The data below is to be set down again exactly as written.

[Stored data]
=== Section Start ===

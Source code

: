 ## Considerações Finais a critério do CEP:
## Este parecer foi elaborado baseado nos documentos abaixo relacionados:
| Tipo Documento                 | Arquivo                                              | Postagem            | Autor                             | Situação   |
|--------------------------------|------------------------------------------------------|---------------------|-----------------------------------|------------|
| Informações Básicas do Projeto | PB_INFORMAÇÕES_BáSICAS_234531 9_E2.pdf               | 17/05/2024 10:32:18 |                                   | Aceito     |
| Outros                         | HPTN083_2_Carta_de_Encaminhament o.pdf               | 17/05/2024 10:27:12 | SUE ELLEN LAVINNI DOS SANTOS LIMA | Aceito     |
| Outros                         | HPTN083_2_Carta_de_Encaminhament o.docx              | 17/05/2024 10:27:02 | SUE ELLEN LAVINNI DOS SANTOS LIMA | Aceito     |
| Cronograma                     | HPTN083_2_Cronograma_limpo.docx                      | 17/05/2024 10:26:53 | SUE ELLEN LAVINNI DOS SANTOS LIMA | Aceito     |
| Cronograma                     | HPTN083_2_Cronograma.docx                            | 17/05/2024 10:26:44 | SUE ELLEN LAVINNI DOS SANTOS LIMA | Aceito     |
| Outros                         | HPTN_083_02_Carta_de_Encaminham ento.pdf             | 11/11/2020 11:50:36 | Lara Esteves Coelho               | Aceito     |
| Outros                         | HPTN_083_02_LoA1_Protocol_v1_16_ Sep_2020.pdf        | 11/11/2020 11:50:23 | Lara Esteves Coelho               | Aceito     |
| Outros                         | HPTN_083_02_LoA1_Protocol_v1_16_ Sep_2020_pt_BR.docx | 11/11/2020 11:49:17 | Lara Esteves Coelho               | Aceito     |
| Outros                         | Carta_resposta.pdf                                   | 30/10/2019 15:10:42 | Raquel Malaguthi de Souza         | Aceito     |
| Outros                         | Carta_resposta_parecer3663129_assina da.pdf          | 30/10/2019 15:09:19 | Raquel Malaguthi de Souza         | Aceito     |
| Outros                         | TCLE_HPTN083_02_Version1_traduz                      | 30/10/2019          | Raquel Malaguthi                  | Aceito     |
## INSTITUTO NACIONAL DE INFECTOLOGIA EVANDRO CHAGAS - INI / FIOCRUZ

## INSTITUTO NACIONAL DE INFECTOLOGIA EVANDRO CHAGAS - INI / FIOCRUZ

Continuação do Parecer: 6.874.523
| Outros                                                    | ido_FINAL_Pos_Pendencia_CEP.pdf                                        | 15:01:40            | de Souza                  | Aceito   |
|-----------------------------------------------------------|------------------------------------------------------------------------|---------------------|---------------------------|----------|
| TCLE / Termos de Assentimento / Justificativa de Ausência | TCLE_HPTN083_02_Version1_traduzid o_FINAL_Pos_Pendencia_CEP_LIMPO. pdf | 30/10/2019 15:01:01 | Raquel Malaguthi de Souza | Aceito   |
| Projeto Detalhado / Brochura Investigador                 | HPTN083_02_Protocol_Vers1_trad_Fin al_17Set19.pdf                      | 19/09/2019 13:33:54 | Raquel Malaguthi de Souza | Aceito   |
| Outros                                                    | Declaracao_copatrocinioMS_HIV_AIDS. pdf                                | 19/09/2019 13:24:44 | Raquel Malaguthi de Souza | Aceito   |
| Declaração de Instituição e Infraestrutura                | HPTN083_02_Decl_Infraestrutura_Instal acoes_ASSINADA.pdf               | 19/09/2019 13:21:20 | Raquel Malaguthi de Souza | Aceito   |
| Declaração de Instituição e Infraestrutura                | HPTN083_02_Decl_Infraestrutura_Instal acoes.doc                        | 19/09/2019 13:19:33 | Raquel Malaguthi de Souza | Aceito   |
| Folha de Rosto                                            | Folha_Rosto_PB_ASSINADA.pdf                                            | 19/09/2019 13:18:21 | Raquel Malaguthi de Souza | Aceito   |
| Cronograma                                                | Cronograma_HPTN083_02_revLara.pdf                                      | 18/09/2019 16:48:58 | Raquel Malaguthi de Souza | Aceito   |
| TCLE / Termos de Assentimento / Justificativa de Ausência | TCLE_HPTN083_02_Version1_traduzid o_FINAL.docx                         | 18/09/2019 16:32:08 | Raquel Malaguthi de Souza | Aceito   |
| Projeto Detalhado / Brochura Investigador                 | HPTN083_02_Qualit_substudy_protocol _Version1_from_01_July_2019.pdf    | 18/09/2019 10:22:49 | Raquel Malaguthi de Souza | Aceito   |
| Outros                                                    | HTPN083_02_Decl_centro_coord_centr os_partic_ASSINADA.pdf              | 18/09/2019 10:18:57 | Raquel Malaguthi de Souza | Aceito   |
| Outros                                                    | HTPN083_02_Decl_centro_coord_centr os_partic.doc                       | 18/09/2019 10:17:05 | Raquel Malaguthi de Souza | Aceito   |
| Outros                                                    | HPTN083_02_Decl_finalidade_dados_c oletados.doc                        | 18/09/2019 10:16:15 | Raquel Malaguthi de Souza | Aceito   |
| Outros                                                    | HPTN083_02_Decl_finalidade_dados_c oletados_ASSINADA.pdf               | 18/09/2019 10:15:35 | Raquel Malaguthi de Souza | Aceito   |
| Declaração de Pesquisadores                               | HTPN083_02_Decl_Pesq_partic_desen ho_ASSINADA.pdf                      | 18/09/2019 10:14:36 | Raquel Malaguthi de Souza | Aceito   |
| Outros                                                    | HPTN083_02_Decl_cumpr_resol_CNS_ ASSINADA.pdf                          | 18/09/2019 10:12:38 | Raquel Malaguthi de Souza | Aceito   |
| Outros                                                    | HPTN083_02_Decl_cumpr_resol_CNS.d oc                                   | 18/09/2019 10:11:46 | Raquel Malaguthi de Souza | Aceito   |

=== Section End ===

__Output for this task__:
Source code

: ## Considerações Finais a critério do CEP:
## Este parecer foi elaborado baseado nos documentos abaixo relacionados:
| Tipo Documento                 | Arquivo                                              | Postagem            | Autor                             | Situação   |
|--------------------------------|------------------------------------------------------|---------------------|-----------------------------------|------------|
| Informações Básicas do Projeto | PB_INFORMAÇÕES_BáSICAS_234531 9_E2.pdf               | 17/05/2024 10:32:18 |                                   | Aceito     |
| Outros                         | HPTN083_2_Carta_de_Encaminhament o.pdf               | 17/05/2024 10:27:12 | SUE ELLEN LAVINNI DOS SANTOS LIMA | Aceito     |
| Outros                         | HPTN083_2_Carta_de_Encaminhament o.docx              | 17/05/2024 10:27:02 | SUE ELLEN LAVINNI DOS SANTOS LIMA | Aceito     |
| Cronograma                     | HPTN083_2_Cronograma_limpo.docx                      | 17/05/2024 10:26:53 | SUE ELLEN LAVINNI DOS SANTOS LIMA | Aceito     |
| Cronograma                     | HPTN083_2_Cronograma.docx                            | 17/05/2024 10:26:44 | SUE ELLEN LAVINNI DOS SANTOS LIMA | Aceito     |
| Outros                         | HPTN_083_02_Carta_de_Encaminham ento.pdf             | 11/11/2020 11:50:36 | Lara Esteves Coelho               | Aceito     |
| Outros                         | HPTN_083_02_LoA1_Protocol_v1_16_ Sep_2020.pdf        | 11/11/2020 11:50:23 | Lara Esteves Coelho               | Aceito     |
| Outros                         | HPTN_083_02_LoA1_Protocol_v1_16_ Sep_2020_pt_BR.docx | 11/11/2020 11:49:17 | Lara Esteves Coelho               | Aceito     |
| Outros                         | Carta_resposta.pdf                                   | 30/10/2019 15:10:42 | Raquel Malaguthi de Souza         | Aceito     |
| Outros                         | Carta_resposta_parecer3663129_assina da.pdf          | 30/10/2019 15:09:19 | Raquel Malaguthi de Souza         | Aceito     |
| Outros                         | TCLE_HPTN083_02_Version1_traduz                      | 30/10/2019          | Raquel Malaguthi                  | Aceito     |
## INSTITUTO NACIONAL DE INFECTOLOGIA EVANDRO CHAGAS - INI / FIOCRUZ

## INSTITUTO NACIONAL DE INFECTOLOGIA EVANDRO CHAGAS - INI / FIOCRUZ

Continuação do Parecer: 6.874.523
| Outros                                                    | ido_FINAL_Pos_Pendencia_CEP.pdf                                        | 15:01:40            | de Souza                  | Aceito   |
|-----------------------------------------------------------|------------------------------------------------------------------------|---------------------|---------------------------|----------|
| TCLE / Termos de Assentimento / Justificativa de Ausência | TCLE_HPTN083_02_Version1_traduzid o_FINAL_Pos_Pendencia_CEP_LIMPO. pdf | 30/10/2019 15:01:01 | Raquel Malaguthi de Souza | Aceito   |
| Projeto Detalhado / Brochura Investigador                 | HPTN083_02_Protocol_Vers1_trad_Fin al_17Set19.pdf                      | 19/09/2019 13:33:54 | Raquel Malaguthi de Souza | Aceito   |
| Outros                                                    | Declaracao_copatrocinioMS_HIV_AIDS. pdf                                | 19/09/2019 13:24:44 | Raquel Malaguthi de Souza | Aceito   |
| Declaração de Instituição e Infraestrutura                | HPTN083_02_Decl_Infraestrutura_Instal acoes_ASSINADA.pdf               | 19/09/2019 13:21:20 | Raquel Malaguthi de Souza | Aceito   |
| Declaração de Instituição e Infraestrutura                | HPTN083_02_Decl_Infraestrutura_Instal acoes.doc                        | 19/09/2019 13:19:33 | Raquel Malaguthi de Souza | Aceito   |
| Folha de Rosto                                            | Folha_Rosto_PB_ASSINADA.pdf                                            | 19/09/2019 13:18:21 | Raquel Malaguthi de Souza | Aceito   |
| Cronograma                                                | Cronograma_HPTN083_02_revLara.pdf                                      | 18/09/2019 16:48:58 | Raquel Malaguthi de Souza | Aceito   |
| TCLE / Termos de Assentimento / Justificativa de Ausência | TCLE_HPTN083_02_Version1_traduzid o_FINAL.docx                         | 18/09/2019 16:32:08 | Raquel Malaguthi de Souza | Aceito   |
| Projeto Detalhado / Brochura Investigador                 | HPTN083_02_Qualit_substudy_protocol _Version1_from_01_July_2019.pdf    | 18/09/2019 10:22:49 | Raquel Malaguthi de Souza | Aceito   |
| Outros                                                    | HTPN083_02_Decl_centro_coord_centr os_partic_ASSINADA.pdf              | 18/09/2019 10:18:57 | Raquel Malaguthi de Souza | Aceito   |
| Outros                                                    | HTPN083_02_Decl_centro_coord_centr os_partic.doc                       | 18/09/2019 10:17:05 | Raquel Malaguthi de Souza | Aceito   |
| Outros                                                    | HPTN083_02_Decl_finalidade_dados_c oletados.doc                        | 18/09/2019 10:16:15 | Raquel Malaguthi de Souza | Aceito   |
| Outros                                                    | HPTN083_02_Decl_finalidade_dados_c oletados_ASSINADA.pdf               | 18/09/2019 10:15:35 | Raquel Malaguthi de Souza | Aceito   |
| Declaração de Pesquisadores                               | HTPN083_02_Decl_Pesq_partic_desen ho_ASSINADA.pdf                      | 18/09/2019 10:14:36 | Raquel Malaguthi de Souza | Aceito   |
| Outros                                                    | HPTN083_02_Decl_cumpr_resol_CNS_ ASSINADA.pdf                          | 18/09/2019 10:12:38 | Raquel Malaguthi de Souza | Aceito   |
| Outros                                                    | HPTN083_02_Decl_cumpr_resol_CNS.d oc                                   | 18/09/2019 10:11:46 | Raquel Malaguthi de Souza | Aceito   |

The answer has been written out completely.